2020
-
orta çağdan mikro ölçekte deneyimler yaşadığımız yıldır.
tanımı yaptıktan sonra başlayayım yazmaya. şimdi öncelikle emrah safa gürkan ve başka hozolarımız; 2020 için "bu nasıl lanet yıl", "bi kulak arkamız kaldı 2020", "2020'de görmediğimiz şey kalmadı ulan" vs gibi serzenişlere hak vermemekteler, abartmayın demekteler. bunu söylerken de orta çağdaki salgınları, savaşları, sefaleti, yaşam süresinin kısalığını vs örnek göstermekteler. haklı oldukları noktalar var ancak; geçen 7 aya baktığımda, o zamanki insanların yaşadığı problemlerin çoğunu bizim de (daha küçük ölçekli olsa da) yaşadığımızı görmekteyim.

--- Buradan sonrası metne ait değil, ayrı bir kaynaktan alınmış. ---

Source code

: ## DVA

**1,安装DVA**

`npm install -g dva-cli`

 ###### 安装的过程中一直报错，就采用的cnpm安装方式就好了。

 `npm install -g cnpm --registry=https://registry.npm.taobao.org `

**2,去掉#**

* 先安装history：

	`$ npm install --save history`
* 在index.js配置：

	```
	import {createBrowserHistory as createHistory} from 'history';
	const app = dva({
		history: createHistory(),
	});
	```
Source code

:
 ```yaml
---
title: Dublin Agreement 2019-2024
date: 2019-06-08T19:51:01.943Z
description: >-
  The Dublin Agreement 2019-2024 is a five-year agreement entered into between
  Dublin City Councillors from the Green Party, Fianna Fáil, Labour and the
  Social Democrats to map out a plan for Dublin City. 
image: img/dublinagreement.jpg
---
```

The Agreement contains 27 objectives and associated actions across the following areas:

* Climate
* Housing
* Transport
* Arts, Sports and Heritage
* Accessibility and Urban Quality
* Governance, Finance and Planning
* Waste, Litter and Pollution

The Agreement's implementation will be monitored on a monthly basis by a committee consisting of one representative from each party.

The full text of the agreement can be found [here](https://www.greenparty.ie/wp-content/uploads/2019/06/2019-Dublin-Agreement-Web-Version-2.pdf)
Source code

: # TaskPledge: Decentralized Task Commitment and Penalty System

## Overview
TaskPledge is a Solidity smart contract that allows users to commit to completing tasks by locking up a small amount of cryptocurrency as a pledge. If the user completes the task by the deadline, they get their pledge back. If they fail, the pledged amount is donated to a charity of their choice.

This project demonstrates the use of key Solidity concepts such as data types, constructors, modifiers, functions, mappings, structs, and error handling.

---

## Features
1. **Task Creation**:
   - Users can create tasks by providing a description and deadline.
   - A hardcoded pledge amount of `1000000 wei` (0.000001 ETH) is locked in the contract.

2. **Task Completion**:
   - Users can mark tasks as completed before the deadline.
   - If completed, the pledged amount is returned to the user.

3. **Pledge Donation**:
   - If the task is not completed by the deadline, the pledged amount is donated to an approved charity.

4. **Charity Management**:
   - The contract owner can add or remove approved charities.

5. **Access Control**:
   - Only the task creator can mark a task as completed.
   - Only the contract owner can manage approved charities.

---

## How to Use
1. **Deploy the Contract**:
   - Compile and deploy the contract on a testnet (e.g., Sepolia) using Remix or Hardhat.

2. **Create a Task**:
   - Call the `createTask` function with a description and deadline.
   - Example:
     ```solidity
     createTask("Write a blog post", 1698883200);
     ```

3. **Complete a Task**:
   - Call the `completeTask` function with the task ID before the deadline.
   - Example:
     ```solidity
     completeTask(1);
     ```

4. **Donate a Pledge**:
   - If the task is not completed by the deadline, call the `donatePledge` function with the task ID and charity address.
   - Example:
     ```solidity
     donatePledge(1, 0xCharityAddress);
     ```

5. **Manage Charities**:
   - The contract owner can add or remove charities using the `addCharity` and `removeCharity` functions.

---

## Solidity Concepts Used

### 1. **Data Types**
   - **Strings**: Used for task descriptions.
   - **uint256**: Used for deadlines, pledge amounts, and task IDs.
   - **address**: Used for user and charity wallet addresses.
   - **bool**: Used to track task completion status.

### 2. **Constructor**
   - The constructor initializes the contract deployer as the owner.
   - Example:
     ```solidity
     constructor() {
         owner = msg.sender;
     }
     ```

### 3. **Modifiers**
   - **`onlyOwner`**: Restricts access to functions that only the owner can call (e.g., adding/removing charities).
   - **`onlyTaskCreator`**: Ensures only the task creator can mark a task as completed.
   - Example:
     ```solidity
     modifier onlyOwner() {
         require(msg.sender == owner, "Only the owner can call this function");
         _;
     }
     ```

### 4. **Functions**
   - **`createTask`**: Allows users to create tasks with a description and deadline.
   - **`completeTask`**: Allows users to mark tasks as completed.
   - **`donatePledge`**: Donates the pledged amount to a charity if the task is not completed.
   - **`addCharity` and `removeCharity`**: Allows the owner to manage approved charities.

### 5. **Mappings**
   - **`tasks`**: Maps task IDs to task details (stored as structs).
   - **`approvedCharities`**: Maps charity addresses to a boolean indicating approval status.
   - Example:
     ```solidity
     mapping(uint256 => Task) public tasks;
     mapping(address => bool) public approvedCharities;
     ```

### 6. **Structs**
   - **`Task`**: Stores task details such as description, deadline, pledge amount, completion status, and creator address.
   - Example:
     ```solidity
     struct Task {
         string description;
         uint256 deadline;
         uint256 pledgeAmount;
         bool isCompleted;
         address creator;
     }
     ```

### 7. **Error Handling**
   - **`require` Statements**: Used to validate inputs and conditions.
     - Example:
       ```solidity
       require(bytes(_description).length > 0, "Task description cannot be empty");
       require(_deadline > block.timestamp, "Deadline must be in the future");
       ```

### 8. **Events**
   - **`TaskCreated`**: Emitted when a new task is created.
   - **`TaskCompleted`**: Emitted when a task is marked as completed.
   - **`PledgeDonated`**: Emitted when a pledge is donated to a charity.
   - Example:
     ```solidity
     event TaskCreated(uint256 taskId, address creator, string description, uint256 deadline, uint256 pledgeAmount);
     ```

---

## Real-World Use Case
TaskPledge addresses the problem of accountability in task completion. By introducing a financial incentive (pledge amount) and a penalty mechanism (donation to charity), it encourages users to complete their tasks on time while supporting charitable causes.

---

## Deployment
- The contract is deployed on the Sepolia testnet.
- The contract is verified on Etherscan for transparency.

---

- savaşlar: iran-abd gerilimi. tr&libya vs rusya, yunanistan, fransa, mısır gerilimi, ermenistan-azerbaycan gerilimi, ukrayna-rusya gerilimi, çin-hindistan gerilimi vs bir çok savaşa dönebilecek olayın eşiğinden döndük. hatta bazı bölgelerde çatışmalar, savaşlar şiddetlendi. elbette orta çağ'daki gibi büyük çaplı bir savaş oluşmadı ama; o çağlarda 10 yılda bir savaşmaya alışmış toplum ile 21. yüzyılda en son büyük savaşını 60 sene önce yaşamış dünya toplumunun psikolojisi bir mi? elbette değil. ve o zamanın insanını savaşa ikna etmek, götürmek kolay. adamların geçim kaynağı savaş-ganimet. onuru için savaşa giden adamlar var. günümüz toplumunda savaşın yıkıcılığı medya ve sosyaal medya ile bu kadar ayan beyan ortadayken insanların savaş, gerilim, çatışma gibi kavramların mikro ihtimalinden bile korkması, tiksinmesi, bu ihtimal nedeniyle psikolojisinin gerilmesi çok normal.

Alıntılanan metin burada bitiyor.